**Goal of the exercise:**
Pull every line holding the word "ecommerce" from the data below and copy it.
******
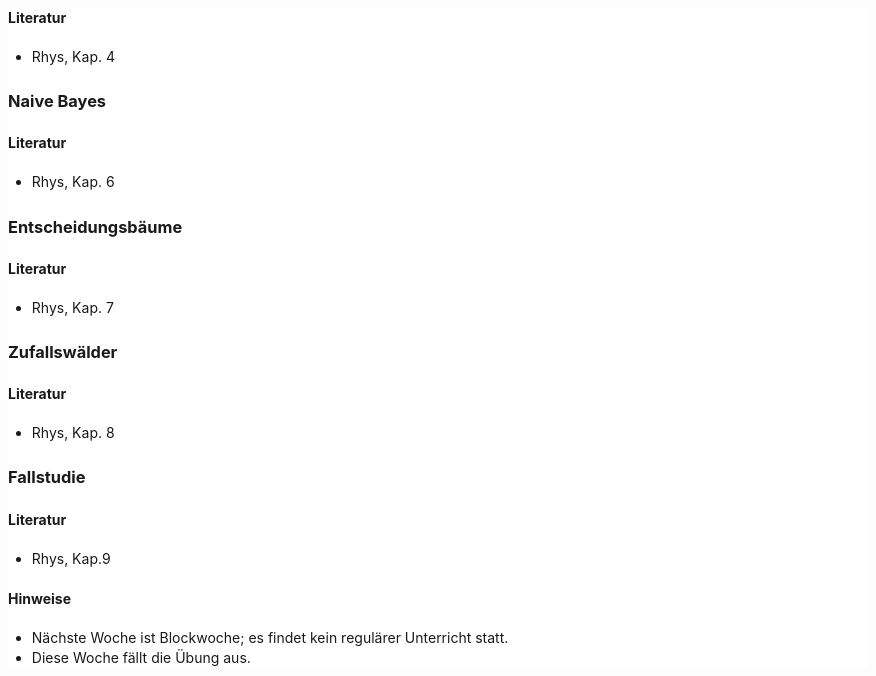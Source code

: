 #### Literatur 

- Rhys, Kap. 4








### Naive Bayes



#### Literatur 

- Rhys, Kap. 6








### Entscheidungsbäume



#### Literatur 

- Rhys, Kap. 7








### Zufallswälder



#### Literatur 

- Rhys, Kap. 8








### Fallstudie



#### Literatur 

- Rhys, Kap.9



#### Hinweise 

- Nächste Woche ist Blockwoche; es findet kein regulärer Unterricht statt.
- Diese Woche fällt die Übung aus.

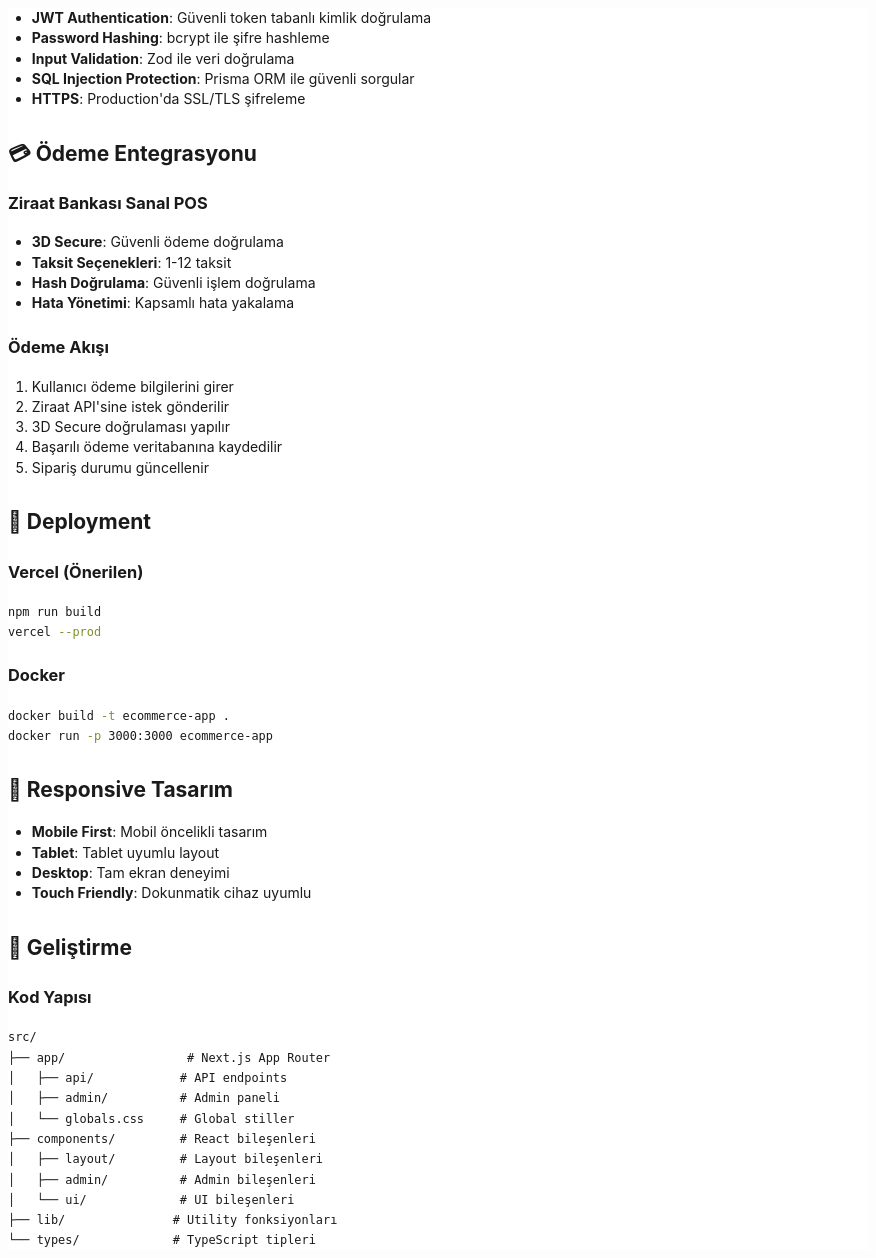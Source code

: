 - **JWT Authentication**: Güvenli token tabanlı kimlik doğrulama
- **Password Hashing**: bcrypt ile şifre hashleme
- **Input Validation**: Zod ile veri doğrulama
- **SQL Injection Protection**: Prisma ORM ile güvenli sorgular
- **HTTPS**: Production'da SSL/TLS şifreleme

## 💳 Ödeme Entegrasyonu

### Ziraat Bankası Sanal POS
- **3D Secure**: Güvenli ödeme doğrulama
- **Taksit Seçenekleri**: 1-12 taksit
- **Hash Doğrulama**: Güvenli işlem doğrulama
- **Hata Yönetimi**: Kapsamlı hata yakalama

### Ödeme Akışı
1. Kullanıcı ödeme bilgilerini girer
2. Ziraat API'sine istek gönderilir
3. 3D Secure doğrulaması yapılır
4. Başarılı ödeme veritabanına kaydedilir
5. Sipariş durumu güncellenir

## 🚀 Deployment

### Vercel (Önerilen)
```bash
npm run build
vercel --prod
```

### Docker
```bash
docker build -t ecommerce-app .
docker run -p 3000:3000 ecommerce-app
```

## 📱 Responsive Tasarım

- **Mobile First**: Mobil öncelikli tasarım
- **Tablet**: Tablet uyumlu layout
- **Desktop**: Tam ekran deneyimi
- **Touch Friendly**: Dokunmatik cihaz uyumlu

## 🔧 Geliştirme

### Kod Yapısı
```
src/
├── app/                 # Next.js App Router
│   ├── api/            # API endpoints
│   ├── admin/          # Admin paneli
│   └── globals.css     # Global stiller
├── components/         # React bileşenleri
│   ├── layout/         # Layout bileşenleri
│   ├── admin/          # Admin bileşenleri
│   └── ui/             # UI bileşenleri
├── lib/               # Utility fonksiyonları
└── types/             # TypeScript tipleri
```
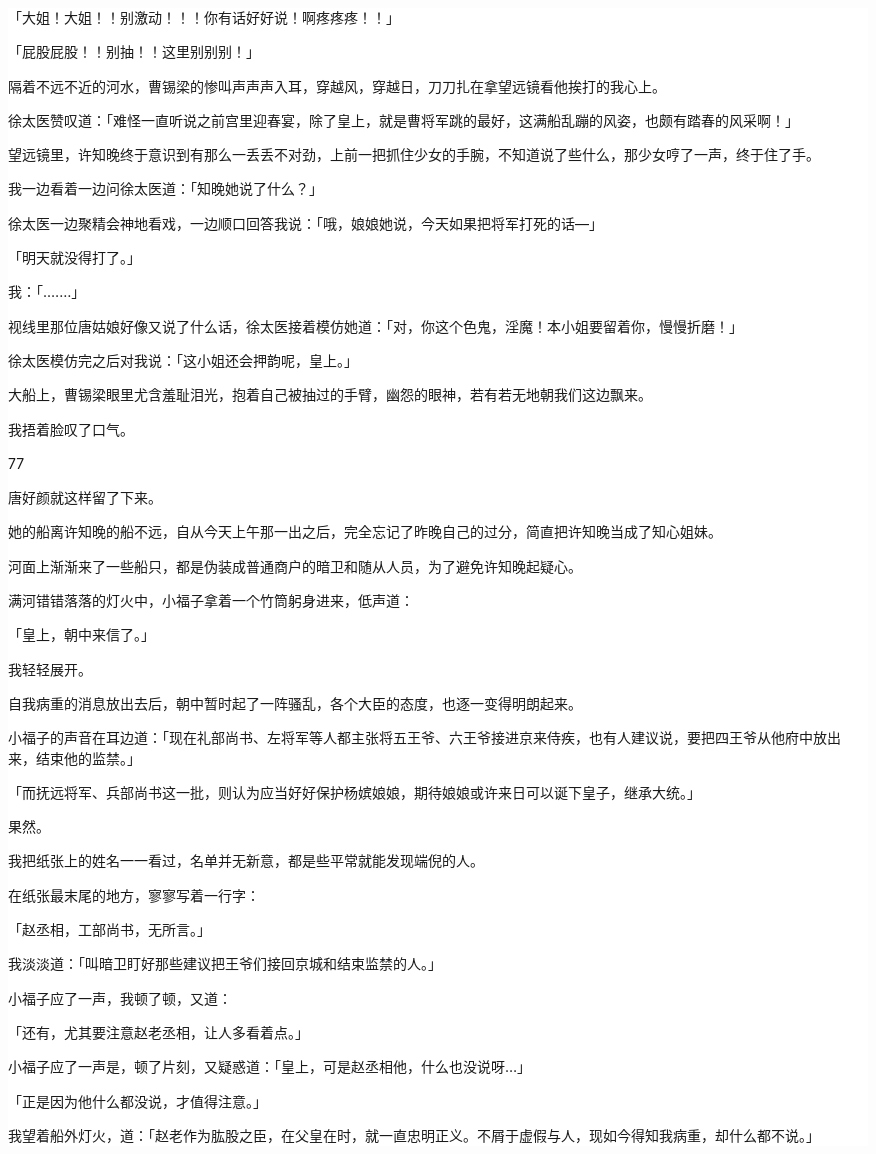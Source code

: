 「大姐！大姐！！别激动！！！你有话好好说！啊疼疼疼！！」

「屁股屁股！！别抽！！这里别别别！」

隔着不远不近的河水，曹锡梁的惨叫声声声入耳，穿越风，穿越日，刀刀扎在拿望远镜看他挨打的我心上。

徐太医赞叹道：「难怪一直听说之前宫里迎春宴，除了皇上，就是曹将军跳的最好，这满船乱蹦的风姿，也颇有踏春的风采啊！」

望远镜里，许知晚终于意识到有那么一丢丢不对劲，上前一把抓住少女的手腕，不知道说了些什么，那少女哼了一声，终于住了手。

我一边看着一边问徐太医道：「知晚她说了什么？」

徐太医一边聚精会神地看戏，一边顺口回答我说：「哦，娘娘她说，今天如果把将军打死的话—」

「明天就没得打了。」

我：「.……」

视线里那位唐姑娘好像又说了什么话，徐太医接着模仿她道：「对，你这个色鬼，淫魔！本小姐要留着你，慢慢折磨！」

徐太医模仿完之后对我说：「这小姐还会押韵呢，皇上。」

大船上，曹锡梁眼里尤含羞耻泪光，抱着自己被抽过的手臂，幽怨的眼神，若有若无地朝我们这边飘来。

我捂着脸叹了口气。

77

唐好颜就这样留了下来。

她的船离许知晚的船不远，自从今天上午那一出之后，完全忘记了昨晚自己的过分，简直把许知晚当成了知心姐妹。

河面上渐渐来了一些船只，都是伪装成普通商户的暗卫和随从人员，为了避免许知晚起疑心。

满河错错落落的灯火中，小福子拿着一个竹筒躬身进来，低声道：

「皇上，朝中来信了。」

我轻轻展开。

自我病重的消息放出去后，朝中暂时起了一阵骚乱，各个大臣的态度，也逐一变得明朗起来。

小福子的声音在耳边道：「现在礼部尚书、左将军等人都主张将五王爷、六王爷接进京来侍疾，也有人建议说，要把四王爷从他府中放出来，结束他的监禁。」

「而抚远将军、兵部尚书这一批，则认为应当好好保护杨嫔娘娘，期待娘娘或许来日可以诞下皇子，继承大统。」

果然。

我把纸张上的姓名一一看过，名单并无新意，都是些平常就能发现端倪的人。

在纸张最末尾的地方，寥寥写着一行字：

「赵丞相，工部尚书，无所言。」

我淡淡道：「叫暗卫盯好那些建议把王爷们接回京城和结束监禁的人。」

小福子应了一声，我顿了顿，又道：

「还有，尤其要注意赵老丞相，让人多看着点。」

小福子应了一声是，顿了片刻，又疑惑道：「皇上，可是赵丞相他，什么也没说呀…」

「正是因为他什么都没说，才值得注意。」

我望着船外灯火，道：「赵老作为肱股之臣，在父皇在时，就一直忠明正义。不屑于虚假与人，现如今得知我病重，却什么都不说。」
******
**Reply:**
docker build -t ecommerce-app .
docker run -p 3000:3000 ecommerce-app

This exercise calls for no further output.